::: SOURCE INFORMATION
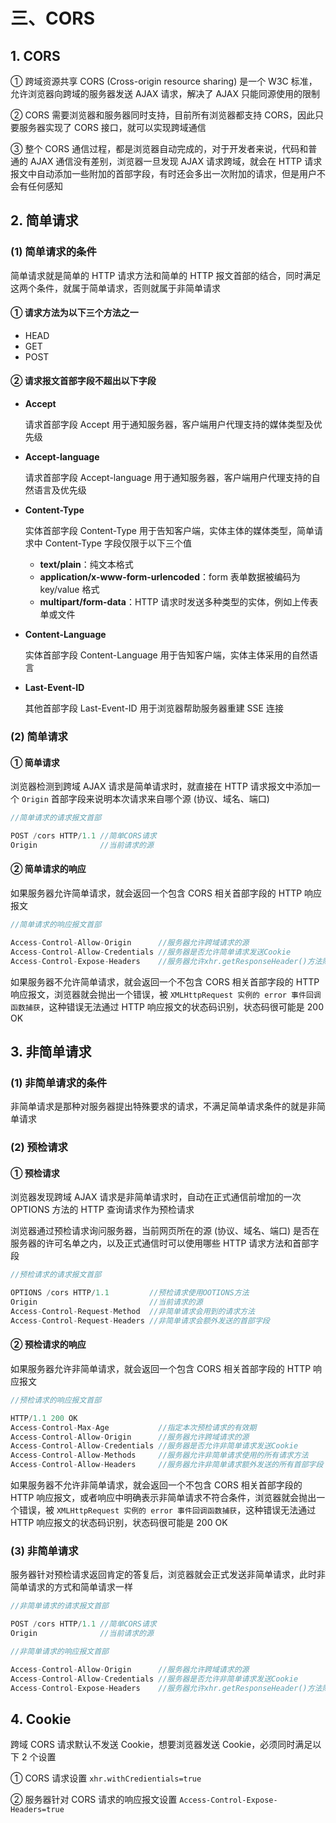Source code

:# 三、CORS

## 1. CORS

① 跨域资源共享 CORS (Cross-origin resource sharing) 是一个 W3C 标准，允许浏览器向跨域的服务器发送 AJAX 请求，解决了 AJAX 只能同源使用的限制

② CORS 需要浏览器和服务器同时支持，目前所有浏览器都支持 CORS，因此只要服务器实现了 CORS 接口，就可以实现跨域通信

③ 整个 CORS 通信过程，都是浏览器自动完成的，对于开发者来说，代码和普通的 AJAX 通信没有差别，浏览器一旦发现 AJAX 请求跨域，就会在 HTTP 请求报文中自动添加一些附加的首部字段，有时还会多出一次附加的请求，但是用户不会有任何感知

## 2. 简单请求

### (1) 简单请求的条件

简单请求就是简单的 HTTP 请求方法和简单的 HTTP 报文首部的结合，同时满足这两个条件，就属于简单请求，否则就属于非简单请求

#### ① 请求方法为以下三个方法之一

* HEAD
* GET
* POST

#### ② 请求报文首部字段不超出以下字段

* **Accept**
  
  请求首部字段 Accept 用于通知服务器，客户端用户代理支持的媒体类型及优先级

* **Accept-language**
  
  请求首部字段 Accept-language 用于通知服务器，客户端用户代理支持的自然语言及优先级

* **Content-Type**
  
  实体首部字段 Content-Type 用于告知客户端，实体主体的媒体类型，简单请求中 Content-Type 字段仅限于以下三个值
  * **text/plain**：纯文本格式
  * **application/x-www-form-urlencoded**：form 表单数据被编码为 key/value 格式
  * **multipart/form-data**：HTTP 请求时发送多种类型的实体，例如上传表单或文件

* **Content-Language**
  
  实体首部字段 Content-Language 用于告知客户端，实体主体采用的自然语言

* **Last-Event-ID**
  
  其他首部字段 Last-Event-ID 用于浏览器帮助服务器重建 SSE 连接

### (2) 简单请求

#### ① 简单请求

浏览器检测到跨域 AJAX 请求是简单请求时，就直接在 HTTP 请求报文中添加一个 `Origin` 首部字段来说明本次请求来自哪个源 (协议、域名、端口)

```js
//简单请求的请求报文首部

POST /cors HTTP/1.1 //简单CORS请求
Origin              //当前请求的源
```

#### ② 简单请求的响应

如果服务器允许简单请求，就会返回一个包含 CORS 相关首部字段的 HTTP 响应报文
  
```js
//简单请求的响应报文首部

Access-Control-Allow-Origin      //服务器允许跨域请求的源
Access-Control-Allow-Credentials //服务器是否允许简单请求发送Cookie
Access-Control-Expose-Headers    //服务器允许xhr.getResponseHeader()方法除6个基本字段外可以拿到的其他字段
```

如果服务器不允许简单请求，就会返回一个不包含 CORS 相关首部字段的 HTTP 响应报文，浏览器就会抛出一个错误，被 `XMLHttpRequest 实例的 error 事件回调函数捕获`，这种错误无法通过 HTTP 响应报文的状态码识别，状态码很可能是 200 OK

## 3. 非简单请求

### (1) 非简单请求的条件

非简单请求是那种对服务器提出特殊要求的请求，不满足简单请求条件的就是非简单请求

### (2) 预检请求

#### ① 预检请求

浏览器发现跨域 AJAX 请求是非简单请求时，自动在正式通信前增加的一次 OPTIONS 方法的 HTTP 查询请求作为预检请求

浏览器通过预检请求询问服务器，当前网页所在的源 (协议、域名、端口) 是否在服务器的许可名单之内，以及正式通信时可以使用哪些 HTTP 请求方法和首部字段

```js
//预检请求的请求报文首部

OPTIONS /cors HTTP/1.1         //预检请求使用OOTIONS方法
Origin                         //当前请求的源
Access-Control-Request-Method  //非简单请求会用到的请求方法
Access-Control-Request-Headers //非简单请求会额外发送的首部字段
```

#### ② 预检请求的响应

如果服务器允许非简单请求，就会返回一个包含 CORS 相关首部字段的 HTTP 响应报文
  
```js
//预检请求的响应报文首部

HTTP/1.1 200 OK
Access-Control-Max-Age           //指定本次预检请求的有效期
Access-Control-Allow-Origin      //服务器允许跨域请求的源
Access-Control-Allow-Credentials //服务器是否允许非简单请求发送Cookie
Access-Control-Allow-Methods     //服务器允许非简单请求使用的所有请求方法
Access-Control-Allow-Headers     //服务器允许非简单请求额外发送的所有首部字段
```

如果服务器不允许非简单请求，就会返回一个不包含 CORS 相关首部字段的 HTTP 响应报文，或者响应中明确表示非简单请求不符合条件，浏览器就会抛出一个错误，被 `XMLHttpRequest 实例的 error 事件回调函数捕获`，这种错误无法通过 HTTP 响应报文的状态码识别，状态码很可能是 200 OK

### (3) 非简单请求

服务器针对预检请求返回肯定的答复后，浏览器就会正式发送非简单请求，此时非简单请求的方式和简单请求一样

```js
//非简单请求的请求报文首部

POST /cors HTTP/1.1 //简单CORS请求
Origin              //当前请求的源
```

```js
//非简单请求的响应报文首部

Access-Control-Allow-Origin      //服务器允许跨域请求的源
Access-Control-Allow-Credentials //服务器是否允许非简单请求发送Cookie
Access-Control-Expose-Headers    //服务器允许xhr.getResponseHeader()方法除6个基本字段外可以拿到的其他字段
```

## 4. Cookie

跨域 CORS 请求默认不发送 Cookie，想要浏览器发送 Cookie，必须同时满足以下 2 个设置

① CORS 请求设置 `xhr.withCredientials=true`

② 服务器针对 CORS 请求的响应报文设置 `Access-Control-Expose-Headers=true`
::::::
(WHAT NEEDS TO BE DONE):
Filter the entries down to the lines that include the string "AJAX".

(RESULT OF THIS TASK):
① 跨域资源共享 CORS (Cross-origin resource sharing) 是一个 W3C 标准，允许浏览器向跨域的服务器发送 AJAX 请求，解决了 AJAX 只能同源使用的限制
③ 整个 CORS 通信过程，都是浏览器自动完成的，对于开发者来说，代码和普通的 AJAX 通信没有差别，浏览器一旦发现 AJAX 请求跨域，就会在 HTTP 请求报文中自动添加一些附加的首部字段，有时还会多出一次附加的请求，但是用户不会有任何感知
浏览器检测到跨域 AJAX 请求是简单请求时，就直接在 HTTP 请求报文中添加一个 `Origin` 首部字段来说明本次请求来自哪个源 (协议、域名、端口)
浏览器发现跨域 AJAX 请求是非简单请求时，自动在正式通信前增加的一次 OPTIONS 方法的 HTTP 查询请求作为预检请求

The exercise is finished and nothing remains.